Ant Mentality (& Muscles).

These dozen or so ants are carrying a sweet approximately 50 times their body weight (each). …and this is not a flat surface… they are carrying it up a vertical wall. The reason humans can’t do the same is because they are full of … you guessed it… FAT While those active ants are nothing but pure muscle, and a few million eyes to see where they’re going… Now you might think this is a random connection, but this brilliant ad from Greenpeace about a proposed alien invasion of earth highlights how if people got toghether they can actually change their future. The whole strength in numbers thing. As much as I love the ads I just find it difficult to believe that people will get together like ants do or as Greenpeace are inviting us to. We are now far too individual and selfish for that. Combining the trends of Generation I with the Selfish Society makes collective action somewhat rare - unless there is a big nasty enemy of-course.

6.1.06

An Ad Man's Molskein

This used to be a black polo neck shirt, a black rimmed glasses and a membership at soho house ... I don't have a Molskein. Does that mean I am not a good ad man ? -:)

Schizophrenic Planners

Having just gone through a briefing of a whole load of creative where I had to 'brutally reduce' stuff to its bare bone purest form I now have to strategize, intellectuallize, twatize, glamourize, maximize and supersize, the idea in a long paper to sell it to the client...does anyone have the phone number of a specialist shrink in shifty schizophrenic planners?

A first for Honda?

A new t.v. ad from W+K London to launch a Honda Civic showing a choir singing about 'this is how a Honda feels like' will also be video cast onto iPODs where there will be extra footage of a 'behind the scenes' nature showing how the ad was made. Honda claims that this is 'first' in advertising. Two things, first don't think they are first simply because the entertainment industry use trailers for films on their downloadable films these are adverts too. Secondly great that Honda is giving people a bit more than just an ad on an iPOD but is the footage of how the ad was made really interesting engaging and helps the brand or is it just trying to make the ad look like a film?

5.1.06

Life and a half and a minute

t.v. tells you to enjoy a life and a half, and a last minute e-mail invites you to blog every minute of your life and a half, and a last minute the free blog site takes two minutes to set up no one said life is perfect right… you can buy the book of last minute living of-course and there is a campaign microsite that takes the story deeper (as well as sell you a few holidays while you are there. looks like a well planned campaign from lastminute - great central idea uses traditional advertising, branded content, co-created content, ATL and e-mail, 'digi' buses. In particular they did a t.v. 'roadblock' where the 90 second version went on 80 channels at the same time. This is a technique used in online advertising glad to see that some inter-dicipline planners somewhere decided to talk to each other. Well done lads (and ladettes).

I want to know NOW.

OK so apparently we live in an accelerated culture where instant gratification is a key trend. Now trying to surf the web on your mobile is a pain in the backside typing stupid urls etc so the disconnect between people who want to click know now and passive non interactive outdoor advertising means they have to wait till later to find out more. The solution: shot code from the Dutch ShotCode which taggs adverts with a shot code that you point your mobile at and it picks a direct link to the web immediately to exactly where you will find further info. Heiniken is one of their first clients to use this cleverly in yes you guessed it ... a pub game.
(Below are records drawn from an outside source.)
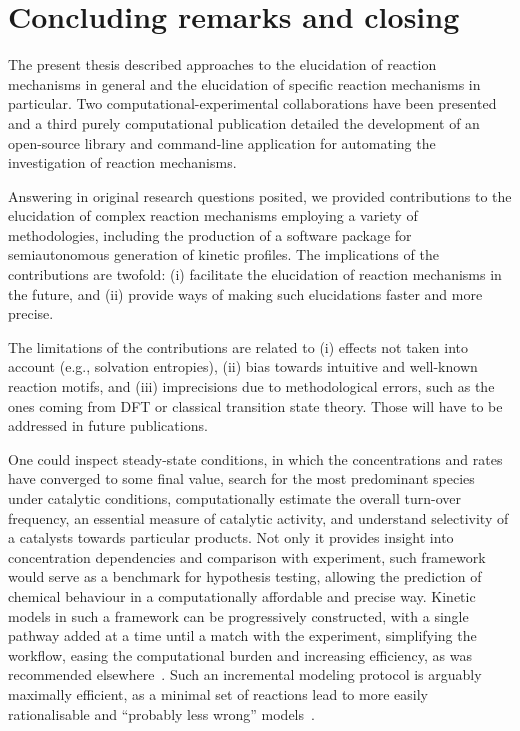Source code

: \chapter{Concluding remarks and closing}%
\label{ch:conclusion}

The present thesis described approaches to the elucidation of reaction
mechanisms in general and the elucidation of specific reaction mechanisms in
particular.
Two computational-experimental collaborations have been presented and a third
purely computational publication detailed the development of an open-source
library and command-line application for automating the investigation of
reaction mechanisms.

Answering in original research questions posited, we provided contributions
to the elucidation of complex reaction mechanisms employing a variety of methodologies,
including the production of a software package for semiautonomous generation of kinetic profiles.
The implications of the contributions are twofold:
(i) facilitate the elucidation of reaction mechanisms in the future, and
(ii) provide ways of making such elucidations faster and more precise.

The limitations of the contributions are related to
(i) effects not taken into account (e.g., solvation entropies),
(ii) bias towards intuitive and well-known reaction motifs, and
(iii) imprecisions due to methodological errors, such as the ones coming from DFT or classical transition state theory.
Those will have to be addressed in future publications.


One could inspect steady-state conditions, in which the concentrations and rates have converged to some final value, search for the most predominant species under catalytic conditions, computationally estimate the overall turn-over frequency, an essential measure of catalytic activity, and understand selectivity of a catalysts towards particular products.
Not only it provides insight into concentration dependencies and comparison with experiment, such framework would serve as a benchmark for hypothesis testing, allowing the prediction of chemical behaviour in a computationally affordable and precise way.
Kinetic models in such a framework can be progressively constructed, with a single pathway added at a time until a match with the experiment, simplifying the workflow, easing the computational burden and increasing efficiency, as was recommended elsewhere~\cite{Jara_z_2019}.
Such an incremental modeling protocol is arguably maximally efficient, as a
minimal set of reactions lead to more easily rationalisable and
``probably less wrong'' models~\cite{Blackmond_2015,Jara_z_2019}.
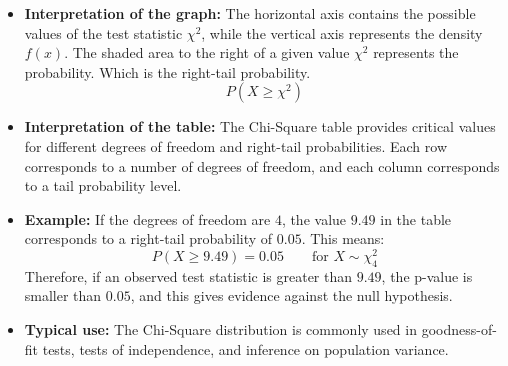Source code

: \documentclass[11pt]{article}
\theoremstyle{smallexample}
\newcommand{\vs}{\vspace{0.2\baselineskip}}
\begin{document}
\begin{itemize}
    \item \textbf{Interpretation of the graph:} The horizontal axis contains the possible values of the test statistic \(\chi^2\), while the vertical axis represents the density \(f(x)\). The shaded area to the right of a given value \(\chi^2\) represents the probability.   Which is the right-tail probability.
    \[
    P(X \geq \chi^2)
    \]
  
\vs
    \item \textbf{Interpretation of the table:} The Chi-Square table provides critical values for different degrees of freedom and right-tail probabilities. Each row corresponds to a number of degrees of freedom, and each column corresponds to a tail probability level.

    \vs
    \item \textbf{Example:} If the degrees of freedom are \(4\), the value \(9.49\) in the table corresponds to a right-tail probability of \(0.05\). This means:
    \[
    P(X \geq 9.49)=0.05 \qquad \text{for } X \sim \chi^2_4
    \]
    Therefore, if an observed test statistic is greater than \(9.49\), the p-value is smaller than \(0.05\), and this gives evidence against the null hypothesis.

    \vs

    \item \textbf{Typical use:} The Chi-Square distribution is commonly used in goodness-of-fit tests, tests of independence, and inference on population variance.
\end{itemize}
\end{document}
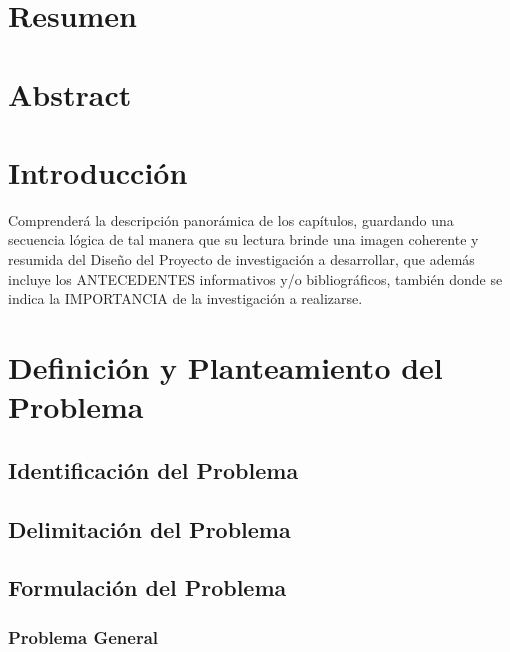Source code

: \documentclass[
  spanish,
  11pt,
  letterpaper,
  letterpaper,
  12pt]{book}
\begin{document}
\chapter{Resumen}\label{resumen}

\chapter{Abstract}\label{abstract}

\tableofcontents
\listoftables
\listoffigures

\mainmatter

\chapter{Introducción}\label{introducciuxf3n}

Comprenderá la descripción panorámica de los capítulos, guardando una
secuencia lógica de tal manera que su lectura brinde una imagen
coherente y resumida del Diseño del Proyecto de investigación a
desarrollar, que además incluye los ANTECEDENTES informativos y/o
bibliográficos, también donde se indica la IMPORTANCIA de la
investigación a realizarse.

\chapter{Definición y Planteamiento del
Problema}\label{definiciuxf3n-y-planteamiento-del-problema}

\section{Identificación del
Problema}\label{identificaciuxf3n-del-problema}

\section{Delimitación del Problema}\label{delimitaciuxf3n-del-problema}

\section{Formulación del Problema}\label{formulaciuxf3n-del-problema}

\subsection{Problema General}\label{problema-general}
\end{document}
Now that's what I call advertising ...

Whoever said advertising agencies are not good at advertising themselves should check these two examples. The first from Lean Mean Fighting Machine and the second from MC Saatchi after loosing BA. Whoever works in advertising needs to believe in what they do if they don't (like most out there) they should retire or go and do some gardening instead.

4.1.06

Web for DA People

Nice to see that big brands are submitting to the fact that the internet belongs to the people, the strategic challenge is your product is still yours but not your brand. The latest in co-creation from MTV.